Posted on • Updated on • Originally published at blog.tidelift.com

Open source creators: Red Hat got $34 billion and you got $0. Here's why.

In the aftermath of IBM’s announced acquisition of Red Hat for $34 billion in the largest software deal ever, countless VC investor, stock analyst, and industry hot takes have hit the interwebs.

None of that "thought leadership" addresses the most salient question to most open source maintainers: Red Hat got paid billions selling what you created, and you got paid jack. 😡

How the hell did that happen?

Picard facepalm

Prior to co-founding Tidelift, I was the product manager for Red Hat Enterprise Linux during its creation and early years of growth. I’m intimately familiar with why it works for Red Hat, and why it didn’t work for you.

Now it’s time to let you in on the secret, so you can fare better next time around.

What Red Hat knows

Red Hat unbundled the traditional enterprise software business model.

For the first several decades of the commercial software industry, when you bought a commercial software product, say a database from a vendor like Oracle, you got:

(a) a license to copy, install, and run that code

(b) a support and maintenance agreement to ensure you are successful doing so, today and in the future

Red Hat saw, earlier than most, that the ascendance of open source made the need to pay for code go away, but the need for support and maintenance grew larger than ever.

Thus Red Hat was never in the business of selling software, rather it was in the business of addressing the practical challenges that have always come along for the ride with software.

Who’s going to keep that software patched and secure? Red Hat will.

Who provides legal protection and indemnification? 👋 Red Hat.

Who gets all the individual open source components working together, and keeps them working for years to come? Yep, the 🎩 people again.

Red Hat doesn’t sell a work product they created alone (after all, you actually created it, isn’t that how we got here?). They sell promises about the future of a collection of software that someone else wrote, and the solutions (people, process, methodology) that make those promises come true.

Contrary to conventional wisdom that “support doesn’t scale," providing those assurances is a model that scales very well indeed. Red Hat has a gross profit margin of ~85% and an operating margin of ~25% on over $3 billion in annual sales. In other words: they make a lot of money doing this.

How do you get in on that game?

As an open source developer, you created that software. You can keep your package secure, legally documented, and maintained; who could possibly do it better? So why does Red Hat make the fat profits, and not you? 🤔

Unfortunately, doing business with large companies requires a lot of bureaucratic toil. That’s doubly true for organizations that require security, legal, and operational standards for every product they bring in the door.

Working with these organizations requires a sales and marketing team, a customer support organization, a finance back-office, and lots of other “business stuff” in addition to technology.
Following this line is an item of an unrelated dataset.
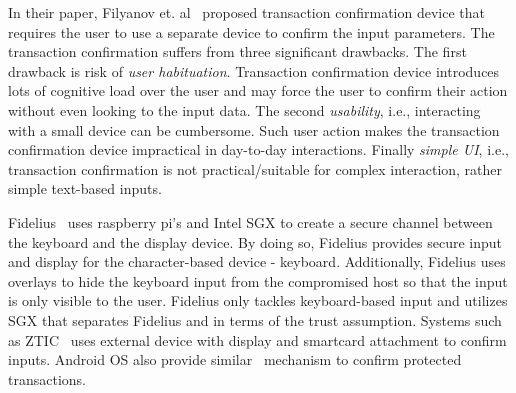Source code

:  In their paper, Filyanov et. al~\cite{filyanov2011uni} proposed transaction confirmation device that requires the user to use a separate device to confirm the input parameters. The transaction confirmation suffers from three significant drawbacks. The first drawback is risk of \emph{user habituation}. Transaction confirmation device introduces lots of cognitive load over the user and may force the user to confirm their action without even looking to the input data. The second \emph{usability}, i.e., interacting with a small device can be cumbersome. Such user action makes the transaction confirmation device impractical in day-to-day interactions. Finally \emph{simple UI}, i.e., transaction confirmation is not practical/suitable for complex interaction, rather simple text-based inputs. 


  Fidelius~\cite{Fidelius} uses raspberry pi's and Intel SGX to create a secure channel between the keyboard and the display device. By doing so, Fidelius provides secure input and display for the character-based device - keyboard. Additionally, Fidelius uses overlays to hide the keyboard input from the compromised host so that the input is only visible to the user. Fidelius only tackles keyboard-based input and utilizes SGX that separates Fidelius and \name in terms of the trust assumption. Systems such as ZTIC~\cite{weigold2011secure} uses external device with display and smartcard attachment to confirm inputs. Android OS also provide similar~\cite{android_confirm} mechanism to confirm protected transactions.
Red Hat has had that stuff, but you haven’t.

And just like you don’t have time to sell to large companies, they don’t have time to buy from you alongside a thousand other open source creators, one at a time.

Sure, big companies know how to install and use your software. (And good news! They already do.)

But they can’t afford to put each of 1100 npm packages through a procurement process that costs $20k per iteration.

Red Hat solved this problem for one corner of open source by collecting 2,000+ open source projects together, adding assurances on top, and selling it as one subscription product.

That worked for them, to the tune of billions.

But did you get paid for your contributions? 😖

We can fix this, together

We think there’s a better way that borrows from Red Hat’s business model, but then takes it to a whole new level. That’s why we created Tidelift.

Here’s our logic:

  • Companies need assurances around the software they use, open source or otherwise, and they are happy to pay for it
  • The creators and maintainers of open source are the best suited to provide those assurances for the very software they wrote and maintain
  • To make it work, companies need a simple way to buy standardized assurances from all the maintainers together, and maintainers need a shared "business stuff" service

Tidelift opens up the system and levels the playing field, so that as a maintainer you can provide the same kinds of assurances that Red Hat provided, but for your own package.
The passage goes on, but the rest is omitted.